Conversly, the support for the Opposition tends to grow over the course of election campaigns. That was true, even in 2000 when the Reform Party was lead by Stockwell Day. Certainly he lost that election but he did manage to grow Reform Party support during that campaign.

So, if this historical pattern remains true the highest level of support the Conservatives can realistically hope to achieve is 36% but a more likely outcome is an erosion of support with a rise in support for the Liberals. Considering the current level of support for the two main parties that is a recipe for an electoral loss for the Conservatives and depending on the numbers it could be a big loss.

As well, there is the question of what votes are available to each party to expand their support.

In this case the Liberals have a clear advantage. Again, looking at historical voting patterns the Liberals have always lost elections after long periods in government when they have become arrogant and ethically challenged.
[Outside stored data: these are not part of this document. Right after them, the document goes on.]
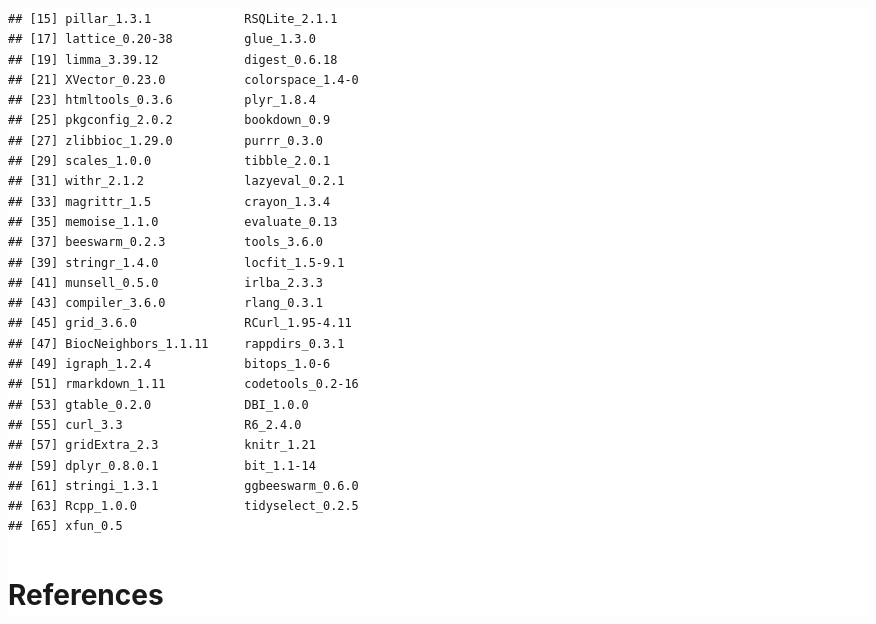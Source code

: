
 ```
## [15] pillar_1.3.1             RSQLite_2.1.1           
## [17] lattice_0.20-38          glue_1.3.0              
## [19] limma_3.39.12            digest_0.6.18           
## [21] XVector_0.23.0           colorspace_1.4-0        
## [23] htmltools_0.3.6          plyr_1.8.4              
## [25] pkgconfig_2.0.2          bookdown_0.9            
## [27] zlibbioc_1.29.0          purrr_0.3.0             
## [29] scales_1.0.0             tibble_2.0.1            
## [31] withr_2.1.2              lazyeval_0.2.1          
## [33] magrittr_1.5             crayon_1.3.4            
## [35] memoise_1.1.0            evaluate_0.13           
## [37] beeswarm_0.2.3           tools_3.6.0             
## [39] stringr_1.4.0            locfit_1.5-9.1          
## [41] munsell_0.5.0            irlba_2.3.3             
## [43] compiler_3.6.0           rlang_0.3.1             
## [45] grid_3.6.0               RCurl_1.95-4.11         
## [47] BiocNeighbors_1.1.11     rappdirs_0.3.1          
## [49] igraph_1.2.4             bitops_1.0-6            
## [51] rmarkdown_1.11           codetools_0.2-16        
## [53] gtable_0.2.0             DBI_1.0.0               
## [55] curl_3.3                 R6_2.4.0                
## [57] gridExtra_2.3            knitr_1.21              
## [59] dplyr_0.8.0.1            bit_1.1-14              
## [61] stringi_1.3.1            ggbeeswarm_0.6.0        
## [63] Rcpp_1.0.0               tidyselect_0.2.5        
## [65] xfun_0.5
```

# References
In that case many who voted Liberal previously tend to switch to the NDP. The NDP hits a high water mark as a result of this dynamic but eventually when progressives in this country become disenchanted with Conservative governance the progressive vote once again coalesces around the Liberals. Could that happen this time? That remains to be seen. However, many Green supporters will be realistic enough to realize that they will not form the government and that they have the greenest Liberal leader in history. As well, many NDP supporters may decide that getting rid of the Conservatives is the goal and they will realize that Jack Layton is not the man to do it. Sorry NDP partisans, but Liberal support is double that of the NDP, it is still the only real alternative to the Conservatives and many of your supporters know that.

The Liberals just need to convince around 6 % of Green and NDP supporters to lend their votes to the Liberals for the Liberals to have a chance at a majority government and they need even less to form a minority government, particularly if Conservative support erodes over the course of a campaign as history suggests is the most likely possibility.

In the case of the Conservatives, their pool of potential swing votes in much smaller. It is unlikely that they will be able to tap a big enough pool of NDP or Green supporters for the simple reason that they are pretty much diametrically opposed in political philosophy. There might be a pool available from the Liberals but their support has been pretty solid over the last year despite a very bad year for the party and its leader. It is not likely that enough of them would desert the party during a campaign to allow Mr. Harper to grasp that brass ring of a majority. There is the Bloc and Quebec but even then for the Conservatives to win enough seats for a majority they would need to grow their support in that province by double digits during the campaign, something that is totally unheard of in that province.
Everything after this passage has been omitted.